The expected output is each line below containing "integrability", copied in full.
===
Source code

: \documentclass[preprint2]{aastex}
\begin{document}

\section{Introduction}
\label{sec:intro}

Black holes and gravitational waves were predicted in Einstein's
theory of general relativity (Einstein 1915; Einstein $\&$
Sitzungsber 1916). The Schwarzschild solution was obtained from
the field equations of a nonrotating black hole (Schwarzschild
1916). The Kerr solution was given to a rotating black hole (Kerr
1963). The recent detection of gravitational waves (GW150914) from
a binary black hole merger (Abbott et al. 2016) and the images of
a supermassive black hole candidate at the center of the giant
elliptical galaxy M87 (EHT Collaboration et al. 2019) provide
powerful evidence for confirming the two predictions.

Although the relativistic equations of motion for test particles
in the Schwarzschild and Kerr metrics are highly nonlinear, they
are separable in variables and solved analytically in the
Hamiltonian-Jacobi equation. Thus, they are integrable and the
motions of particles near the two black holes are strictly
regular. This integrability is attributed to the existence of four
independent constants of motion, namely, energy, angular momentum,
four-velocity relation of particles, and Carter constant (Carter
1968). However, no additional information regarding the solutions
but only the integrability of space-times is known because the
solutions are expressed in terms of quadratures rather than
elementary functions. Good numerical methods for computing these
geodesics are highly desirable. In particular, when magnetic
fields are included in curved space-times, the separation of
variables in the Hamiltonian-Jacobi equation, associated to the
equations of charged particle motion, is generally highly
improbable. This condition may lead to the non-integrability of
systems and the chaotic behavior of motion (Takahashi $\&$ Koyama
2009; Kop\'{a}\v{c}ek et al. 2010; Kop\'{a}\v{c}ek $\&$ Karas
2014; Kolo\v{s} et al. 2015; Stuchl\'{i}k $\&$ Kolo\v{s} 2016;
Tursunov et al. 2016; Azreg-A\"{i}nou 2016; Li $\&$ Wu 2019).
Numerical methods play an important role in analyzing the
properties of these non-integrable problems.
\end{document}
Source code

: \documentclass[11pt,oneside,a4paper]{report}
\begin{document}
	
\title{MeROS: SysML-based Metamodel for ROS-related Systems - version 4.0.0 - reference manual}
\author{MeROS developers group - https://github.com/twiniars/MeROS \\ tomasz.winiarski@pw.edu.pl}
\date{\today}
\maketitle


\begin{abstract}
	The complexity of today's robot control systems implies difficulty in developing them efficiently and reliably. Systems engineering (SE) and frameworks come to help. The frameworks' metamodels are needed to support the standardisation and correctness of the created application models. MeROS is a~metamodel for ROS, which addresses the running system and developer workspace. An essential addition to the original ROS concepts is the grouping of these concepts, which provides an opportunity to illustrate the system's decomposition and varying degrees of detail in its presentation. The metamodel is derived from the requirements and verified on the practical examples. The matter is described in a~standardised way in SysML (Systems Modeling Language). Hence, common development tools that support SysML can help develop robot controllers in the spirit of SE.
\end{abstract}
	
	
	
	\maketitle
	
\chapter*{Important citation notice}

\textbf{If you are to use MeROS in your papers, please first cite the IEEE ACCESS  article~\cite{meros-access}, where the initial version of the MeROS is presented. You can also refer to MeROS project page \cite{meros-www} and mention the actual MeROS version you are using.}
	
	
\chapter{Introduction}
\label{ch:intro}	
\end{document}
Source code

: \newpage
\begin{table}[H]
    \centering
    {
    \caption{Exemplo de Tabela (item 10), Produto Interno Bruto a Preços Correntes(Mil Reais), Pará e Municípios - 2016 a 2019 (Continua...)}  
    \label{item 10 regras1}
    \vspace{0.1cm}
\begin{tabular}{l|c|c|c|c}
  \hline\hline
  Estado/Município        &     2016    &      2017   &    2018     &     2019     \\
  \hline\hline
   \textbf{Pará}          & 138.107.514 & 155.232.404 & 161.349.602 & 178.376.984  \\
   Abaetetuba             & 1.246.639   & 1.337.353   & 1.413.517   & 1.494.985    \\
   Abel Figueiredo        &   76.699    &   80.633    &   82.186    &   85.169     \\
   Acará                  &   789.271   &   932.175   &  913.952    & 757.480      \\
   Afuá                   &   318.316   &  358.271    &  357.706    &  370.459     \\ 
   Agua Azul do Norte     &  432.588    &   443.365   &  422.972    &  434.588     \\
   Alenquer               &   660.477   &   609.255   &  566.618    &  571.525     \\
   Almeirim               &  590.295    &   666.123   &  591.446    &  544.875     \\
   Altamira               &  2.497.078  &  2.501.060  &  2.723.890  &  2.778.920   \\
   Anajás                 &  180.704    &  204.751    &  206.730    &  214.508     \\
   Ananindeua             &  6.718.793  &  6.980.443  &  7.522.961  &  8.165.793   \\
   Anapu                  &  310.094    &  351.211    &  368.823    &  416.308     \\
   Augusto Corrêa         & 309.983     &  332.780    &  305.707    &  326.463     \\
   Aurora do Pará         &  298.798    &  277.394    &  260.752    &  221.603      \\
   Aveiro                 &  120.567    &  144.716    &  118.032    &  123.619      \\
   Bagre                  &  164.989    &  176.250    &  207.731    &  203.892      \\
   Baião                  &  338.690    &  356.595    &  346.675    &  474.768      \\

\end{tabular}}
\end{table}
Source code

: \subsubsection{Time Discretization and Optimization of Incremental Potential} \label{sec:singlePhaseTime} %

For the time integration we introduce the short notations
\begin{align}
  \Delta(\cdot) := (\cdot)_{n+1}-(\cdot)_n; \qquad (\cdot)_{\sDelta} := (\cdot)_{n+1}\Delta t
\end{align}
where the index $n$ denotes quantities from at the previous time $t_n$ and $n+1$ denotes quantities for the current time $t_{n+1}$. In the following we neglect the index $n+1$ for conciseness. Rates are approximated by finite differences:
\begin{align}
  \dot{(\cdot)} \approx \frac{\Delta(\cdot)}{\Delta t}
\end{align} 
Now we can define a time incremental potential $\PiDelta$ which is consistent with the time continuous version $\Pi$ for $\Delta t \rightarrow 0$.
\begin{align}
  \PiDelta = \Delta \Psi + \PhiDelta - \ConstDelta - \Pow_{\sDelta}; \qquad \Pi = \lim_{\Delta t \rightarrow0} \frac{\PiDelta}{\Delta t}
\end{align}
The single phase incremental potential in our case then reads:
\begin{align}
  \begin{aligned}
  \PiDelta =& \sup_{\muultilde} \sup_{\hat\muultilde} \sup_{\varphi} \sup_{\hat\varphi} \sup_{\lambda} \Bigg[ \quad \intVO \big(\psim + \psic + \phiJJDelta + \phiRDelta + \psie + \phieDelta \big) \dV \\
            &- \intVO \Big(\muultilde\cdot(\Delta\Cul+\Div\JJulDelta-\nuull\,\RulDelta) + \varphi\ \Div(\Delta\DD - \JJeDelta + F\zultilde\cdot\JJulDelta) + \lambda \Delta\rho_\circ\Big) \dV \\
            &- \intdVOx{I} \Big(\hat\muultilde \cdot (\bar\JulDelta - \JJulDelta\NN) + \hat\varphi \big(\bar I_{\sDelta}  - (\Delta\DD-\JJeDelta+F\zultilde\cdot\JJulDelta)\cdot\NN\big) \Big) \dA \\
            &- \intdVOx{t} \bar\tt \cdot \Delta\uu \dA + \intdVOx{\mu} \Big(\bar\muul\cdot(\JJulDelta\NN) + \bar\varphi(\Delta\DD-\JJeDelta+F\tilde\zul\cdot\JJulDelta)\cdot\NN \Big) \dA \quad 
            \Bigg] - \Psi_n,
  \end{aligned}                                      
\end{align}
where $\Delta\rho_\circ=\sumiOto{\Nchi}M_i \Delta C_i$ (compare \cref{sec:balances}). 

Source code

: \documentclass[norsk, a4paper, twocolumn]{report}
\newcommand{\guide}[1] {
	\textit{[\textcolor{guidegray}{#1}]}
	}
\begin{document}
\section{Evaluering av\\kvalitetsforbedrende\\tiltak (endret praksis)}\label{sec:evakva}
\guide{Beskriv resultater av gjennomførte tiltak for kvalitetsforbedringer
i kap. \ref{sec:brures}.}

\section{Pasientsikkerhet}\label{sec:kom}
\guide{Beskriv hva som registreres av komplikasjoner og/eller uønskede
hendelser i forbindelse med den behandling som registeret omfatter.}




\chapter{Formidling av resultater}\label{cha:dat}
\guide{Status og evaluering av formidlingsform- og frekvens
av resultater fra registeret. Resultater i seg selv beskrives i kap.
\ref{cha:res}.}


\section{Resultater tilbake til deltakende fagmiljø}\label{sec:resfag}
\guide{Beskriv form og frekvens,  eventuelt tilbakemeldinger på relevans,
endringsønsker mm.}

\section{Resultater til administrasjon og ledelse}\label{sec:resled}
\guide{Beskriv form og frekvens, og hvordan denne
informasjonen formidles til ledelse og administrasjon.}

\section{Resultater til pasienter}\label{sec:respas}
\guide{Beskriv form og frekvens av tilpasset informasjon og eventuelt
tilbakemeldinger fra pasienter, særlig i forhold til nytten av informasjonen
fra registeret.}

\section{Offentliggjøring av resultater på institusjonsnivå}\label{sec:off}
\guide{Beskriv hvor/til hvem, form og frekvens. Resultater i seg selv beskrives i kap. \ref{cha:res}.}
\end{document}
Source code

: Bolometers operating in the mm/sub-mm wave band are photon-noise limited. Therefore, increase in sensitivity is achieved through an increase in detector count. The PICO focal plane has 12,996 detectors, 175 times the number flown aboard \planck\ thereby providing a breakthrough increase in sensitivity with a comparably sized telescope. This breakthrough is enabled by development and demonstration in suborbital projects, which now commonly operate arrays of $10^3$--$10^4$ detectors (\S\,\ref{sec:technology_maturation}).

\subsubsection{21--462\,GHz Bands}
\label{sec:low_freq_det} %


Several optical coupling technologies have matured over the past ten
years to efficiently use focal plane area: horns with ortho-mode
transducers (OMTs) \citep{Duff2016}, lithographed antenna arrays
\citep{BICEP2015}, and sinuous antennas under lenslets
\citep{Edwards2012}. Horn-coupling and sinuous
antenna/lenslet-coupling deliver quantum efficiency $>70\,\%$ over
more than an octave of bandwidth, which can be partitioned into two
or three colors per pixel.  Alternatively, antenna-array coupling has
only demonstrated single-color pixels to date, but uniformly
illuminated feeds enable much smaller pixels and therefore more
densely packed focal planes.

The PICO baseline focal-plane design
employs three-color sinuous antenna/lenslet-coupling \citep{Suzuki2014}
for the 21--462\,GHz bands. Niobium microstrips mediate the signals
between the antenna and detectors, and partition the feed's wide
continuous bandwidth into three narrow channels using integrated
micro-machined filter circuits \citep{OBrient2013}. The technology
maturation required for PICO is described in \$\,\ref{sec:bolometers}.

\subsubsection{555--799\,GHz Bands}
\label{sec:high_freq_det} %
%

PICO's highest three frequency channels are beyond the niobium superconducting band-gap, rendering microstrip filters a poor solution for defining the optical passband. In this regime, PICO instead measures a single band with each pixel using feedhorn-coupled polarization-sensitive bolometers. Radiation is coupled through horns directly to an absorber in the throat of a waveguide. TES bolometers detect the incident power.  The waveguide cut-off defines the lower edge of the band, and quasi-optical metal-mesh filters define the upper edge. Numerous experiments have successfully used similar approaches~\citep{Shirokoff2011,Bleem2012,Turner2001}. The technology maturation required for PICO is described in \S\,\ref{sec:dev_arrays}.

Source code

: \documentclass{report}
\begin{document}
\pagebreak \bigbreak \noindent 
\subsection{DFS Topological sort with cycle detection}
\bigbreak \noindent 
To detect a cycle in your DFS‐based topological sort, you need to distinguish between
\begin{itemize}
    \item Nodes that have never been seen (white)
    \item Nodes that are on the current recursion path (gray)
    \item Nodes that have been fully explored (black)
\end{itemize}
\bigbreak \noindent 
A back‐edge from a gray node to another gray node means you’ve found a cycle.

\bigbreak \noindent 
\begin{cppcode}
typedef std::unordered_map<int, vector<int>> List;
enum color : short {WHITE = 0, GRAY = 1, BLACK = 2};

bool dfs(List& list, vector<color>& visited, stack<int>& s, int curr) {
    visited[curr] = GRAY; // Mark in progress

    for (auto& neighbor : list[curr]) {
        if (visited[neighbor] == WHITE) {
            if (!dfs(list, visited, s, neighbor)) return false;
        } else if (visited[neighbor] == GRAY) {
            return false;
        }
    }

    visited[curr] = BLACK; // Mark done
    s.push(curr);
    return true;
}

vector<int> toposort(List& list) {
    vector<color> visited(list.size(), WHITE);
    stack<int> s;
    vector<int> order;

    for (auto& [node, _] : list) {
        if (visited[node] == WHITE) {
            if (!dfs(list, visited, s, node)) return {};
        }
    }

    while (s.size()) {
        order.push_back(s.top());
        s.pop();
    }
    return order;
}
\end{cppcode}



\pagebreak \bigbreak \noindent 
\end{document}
===
◆ THE ANSWER ◆
regular. This integrability is attributed to the existence of four
but only the integrability of space-times is known because the
improbable. This condition may lead to the non-integrability of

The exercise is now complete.